Over 200 young people from Portsmouth and the surrounding areas had the opportunity to learn more about the America’s Cup environment and the technology behind sailing by taking part in educational activities focused on team work, sustainability and ocean health.
This was organised by the 1851 Trust, the Official Charity of Land Rover BAR the British America’s Cup Team, ahead of the Louis Vuitton America’s Cup World Series Portsmouth. The Trust works to enable and encourage young people from a wide demographic to experience sailing, engage in STEM subjects and consider their impact on the environment. The Trust builds on the inspiration of the British America’s Cup challenge, to inspire and excite young people into the sport of sailing, design, engineering and the wider maritime industry.
The young people, aged between 9-16, and a number of whom are already benefiting from the 1851 Trust’s programme, came from local schools, youth organisations and local sailing clubs.
The young people were split into different groups, each named after one of the sailing teams taking part in the racing this weekend. They took part in a Single Use Plastic hunt, where they had to find out various facts and identify alternative uses for the plastics. They then used the items they found during the hunt to create boats made from recyclable items for gutter boat racing.
The third activity in the morning gave young people the chance to learn more about the America’s Cup environment and gain a greater understanding of the technologies behind sailing. This gave them the chance to use interactive equipment, including the stable flight and wind tunnel, which can usually be found at Land Rover BAR’s base in Portsmouth in The Tech Deck and Education Centre. This Centre offers a unique behind-the- scenes experience with hands-on interactive educational exhibits, enabling young people to get close to the boats, people, and technologies in development.
The morning was rounded off with the 200 young people meeting sailors from each competing team. The activity was supported by 11th Hour Racing, which works with the sailing community to advance solutions and practices that protect and restore the health of the oceans. 11th Hour Racing provided all the participants with a reusable, BPA free, locally sourced water bottle. Each bottle carried the message ‘Say no to single use plastics’ and contained a special note from Sir Ben Ainslie to promote responsible environmental practices. 11th Hour Racing also provided a Pledge Board for young people to highlight their commitment in refusing single use plastics.

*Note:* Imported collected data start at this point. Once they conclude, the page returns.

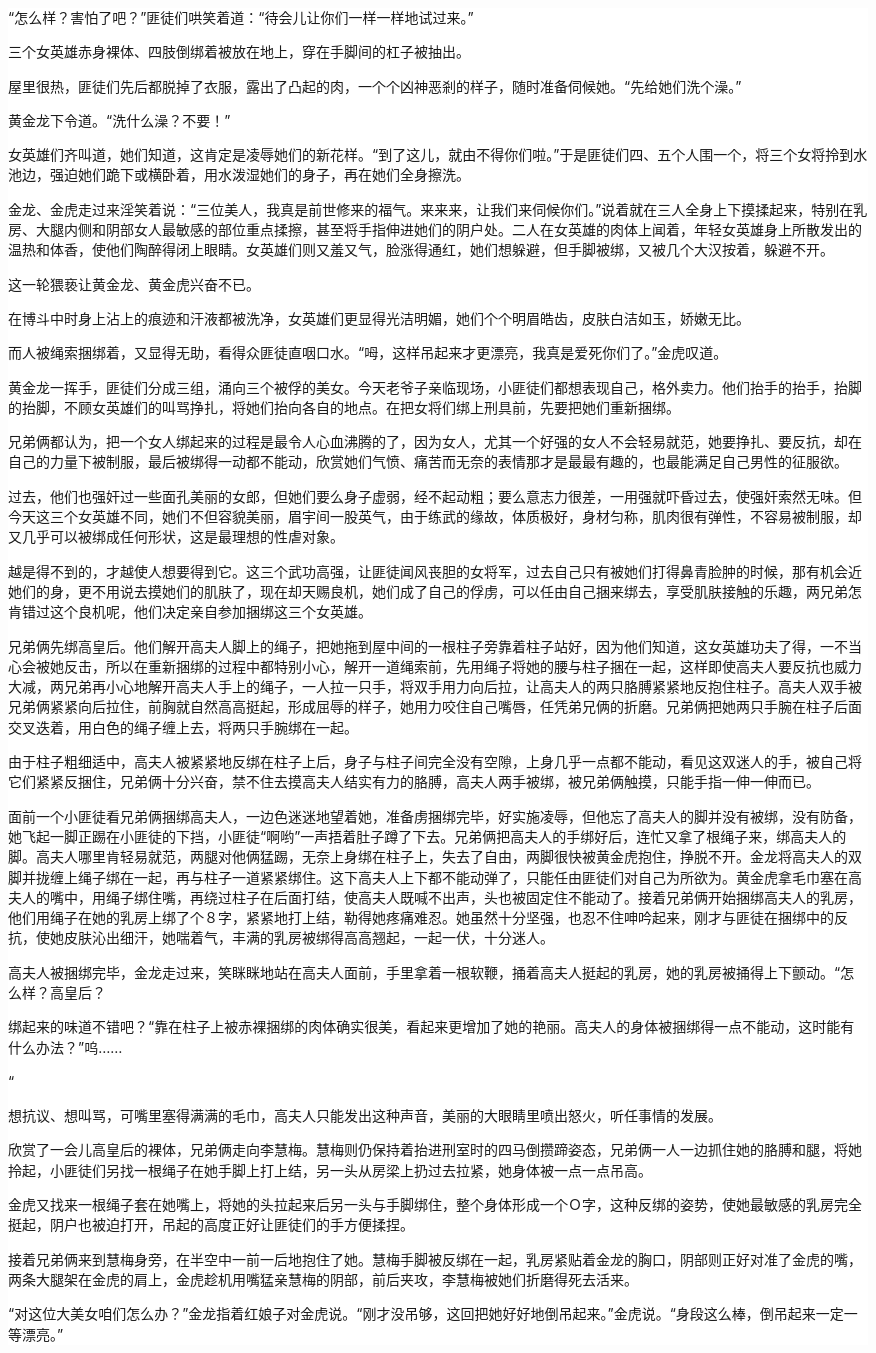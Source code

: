 “怎么样？害怕了吧？”匪徒们哄笑着道：“待会儿让你们一样一样地试过来。”

三个女英雄赤身裸体、四肢倒绑着被放在地上，穿在手脚间的杠子被抽出。

屋里很热，匪徒们先后都脱掉了衣服，露出了凸起的肉，一个个凶神恶剎的样子，随时准备伺候她。“先给她们洗个澡。”

黄金龙下令道。“洗什么澡？不要！”

女英雄们齐叫道，她们知道，这肯定是凌辱她们的新花样。“到了这儿，就由不得你们啦。”于是匪徒们四、五个人围一个，将三个女将拎到水池边，强迫她们跪下或横卧着，用水泼湿她们的身子，再在她们全身擦洗。

金龙、金虎走过来淫笑着说：“三位美人，我真是前世修来的福气。来来来，让我们来伺候你们。”说着就在三人全身上下摸揉起来，特别在乳房、大腿内侧和阴部女人最敏感的部位重点揉擦，甚至将手指伸进她们的阴户处。二人在女英雄的肉体上闻着，年轻女英雄身上所散发出的温热和体香，使他们陶醉得闭上眼睛。女英雄们则又羞又气，脸涨得通红，她们想躲避，但手脚被绑，又被几个大汉按着，躲避不开。

这一轮猥亵让黄金龙、黄金虎兴奋不已。

在博斗中时身上沾上的痕迹和汗液都被洗净，女英雄们更显得光洁明媚，她们个个明眉皓齿，皮肤白洁如玉，娇嫩无比。

而人被绳索捆绑着，又显得无助，看得众匪徒直咽口水。“呣，这样吊起来才更漂亮，我真是爱死你们了。”金虎叹道。

黄金龙一挥手，匪徒们分成三组，涌向三个被俘的美女。今天老爷子亲临现场，小匪徒们都想表现自己，格外卖力。他们抬手的抬手，抬脚的抬脚，不顾女英雄们的叫骂挣扎，将她们抬向各自的地点。在把女将们绑上刑具前，先要把她们重新捆绑。

兄弟俩都认为，把一个女人绑起来的过程是最令人心血沸腾的了，因为女人，尤其一个好强的女人不会轻易就范，她要挣扎、要反抗，却在自己的力量下被制服，最后被绑得一动都不能动，欣赏她们气愤、痛苦而无奈的表情那才是最最有趣的，也最能满足自己男性的征服欲。

过去，他们也强奸过一些面孔美丽的女郎，但她们要么身子虚弱，经不起动粗；要么意志力很差，一用强就吓昏过去，使强奸索然无味。但今天这三个女英雄不同，她们不但容貌美丽，眉宇间一股英气，由于练武的缘故，体质极好，身材匀称，肌肉很有弹性，不容易被制服，却又几乎可以被绑成任何形状，这是最理想的性虐对象。

越是得不到的，才越使人想要得到它。这三个武功高强，让匪徒闻风丧胆的女将军，过去自己只有被她们打得鼻青脸肿的时候，那有机会近她们的身，更不用说去摸她们的肌肤了，现在却天赐良机，她们成了自己的俘虏，可以任由自己捆来绑去，享受肌肤接触的乐趣，两兄弟怎肯错过这个良机呢，他们决定亲自参加捆绑这三个女英雄。

兄弟俩先绑高皇后。他们解开高夫人脚上的绳子，把她拖到屋中间的一根柱子旁靠着柱子站好，因为他们知道，这女英雄功夫了得，一不当心会被她反击，所以在重新捆绑的过程中都特别小心，解开一道绳索前，先用绳子将她的腰与柱子捆在一起，这样即使高夫人要反抗也威力大减，两兄弟再小心地解开高夫人手上的绳子，一人拉一只手，将双手用力向后拉，让高夫人的两只胳膊紧紧地反抱住柱子。高夫人双手被兄弟俩紧紧向后拉住，前胸就自然高高挺起，形成屈辱的样子，她用力咬住自己嘴唇，任凭弟兄俩的折磨。兄弟俩把她两只手腕在柱子后面交叉迭着，用白色的绳子缠上去，将两只手腕绑在一起。

由于柱子粗细适中，高夫人被紧紧地反绑在柱子上后，身子与柱子间完全没有空隙，上身几乎一点都不能动，看见这双迷人的手，被自己将它们紧紧反捆住，兄弟俩十分兴奋，禁不住去摸高夫人结实有力的胳膊，高夫人两手被绑，被兄弟俩触摸，只能手指一伸一伸而已。

面前一个小匪徒看兄弟俩捆绑高夫人，一边色迷迷地望着她，准备虏捆绑完毕，好实施凌辱，但他忘了高夫人的脚并没有被绑，没有防备，她飞起一脚正踢在小匪徒的下挡，小匪徒“啊哟”一声捂着肚子蹲了下去。兄弟俩把高夫人的手绑好后，连忙又拿了根绳子来，绑高夫人的脚。高夫人哪里肯轻易就范，两腿对他俩猛踢，无奈上身绑在柱子上，失去了自由，两脚很快被黄金虎抱住，挣脱不开。金龙将高夫人的双脚并拢缠上绳子绑在一起，再与柱子一道紧紧绑住。这下高夫人上下都不能动弹了，只能任由匪徒们对自己为所欲为。黄金虎拿毛巾塞在高夫人的嘴中，用绳子绑住嘴，再绕过柱子在后面打结，使高夫人既喊不出声，头也被固定住不能动了。接着兄弟俩开始捆绑高夫人的乳房，他们用绳子在她的乳房上绑了个８字，紧紧地打上结，勒得她疼痛难忍。她虽然十分坚强，也忍不住呻吟起来，刚才与匪徒在捆绑中的反抗，使她皮肤沁出细汗，她喘着气，丰满的乳房被绑得高高翘起，一起一伏，十分迷人。

高夫人被捆绑完毕，金龙走过来，笑眯眯地站在高夫人面前，手里拿着一根软鞭，捅着高夫人挺起的乳房，她的乳房被捅得上下颤动。“怎么样？高皇后？

绑起来的味道不错吧？“靠在柱子上被赤裸捆绑的肉体确实很美，看起来更增加了她的艳丽。高夫人的身体被捆绑得一点不能动，这时能有什么办法？”呜……

“

想抗议、想叫骂，可嘴里塞得满满的毛巾，高夫人只能发出这种声音，美丽的大眼睛里喷出怒火，听任事情的发展。

欣赏了一会儿高皇后的裸体，兄弟俩走向李慧梅。慧梅则仍保持着抬进刑室时的四马倒攒蹄姿态，兄弟俩一人一边抓住她的胳膊和腿，将她拎起，小匪徒们另找一根绳子在她手脚上打上结，另一头从房梁上扔过去拉紧，她身体被一点一点吊高。

金虎又找来一根绳子套在她嘴上，将她的头拉起来后另一头与手脚绑住，整个身体形成一个Ｏ字，这种反绑的姿势，使她最敏感的乳房完全挺起，阴户也被迫打开，吊起的高度正好让匪徒们的手方便揉捏。

接着兄弟俩来到慧梅身旁，在半空中一前一后地抱住了她。慧梅手脚被反绑在一起，乳房紧贴着金龙的胸口，阴部则正好对准了金虎的嘴，两条大腿架在金虎的肩上，金虎趁机用嘴猛亲慧梅的阴部，前后夹攻，李慧梅被她们折磨得死去活来。

“对这位大美女咱们怎么办？”金龙指着红娘子对金虎说。“刚才没吊够，这回把她好好地倒吊起来。”金虎说。“身段这么棒，倒吊起来一定一等漂亮。”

Jo Stocks, CEO of the 1851 Trust said: “We are thrilled that we could involve over 200 young people from Portsmouth and the surrounding areas with the Louis Vuitton America’s Cup World Series Portsmouth. This is such an exciting time for sailing in the UK and we’re keen to use it to inspire a new generation into sailing, the marine industry and caring for the environment. Eight million tonnes of plastic rubbish enters our oceans each year, with this figure set to increase tenfold over the next decade – meaning that by 2050, there will be more plastics in the sea than fish. It’s essential that we educate young people about the role they can play in helping us safeguard our oceans.”
Tayah Winslade from Active Community Networks in Leigh Park who took part in the activities, explains: “I had a really good time today. There were lots of entertainment and activities that I enjoyed and it was really good for team building. I learnt so much about single use plastic and the environment.”
Published by: 1851 Trust, July 21, 2016.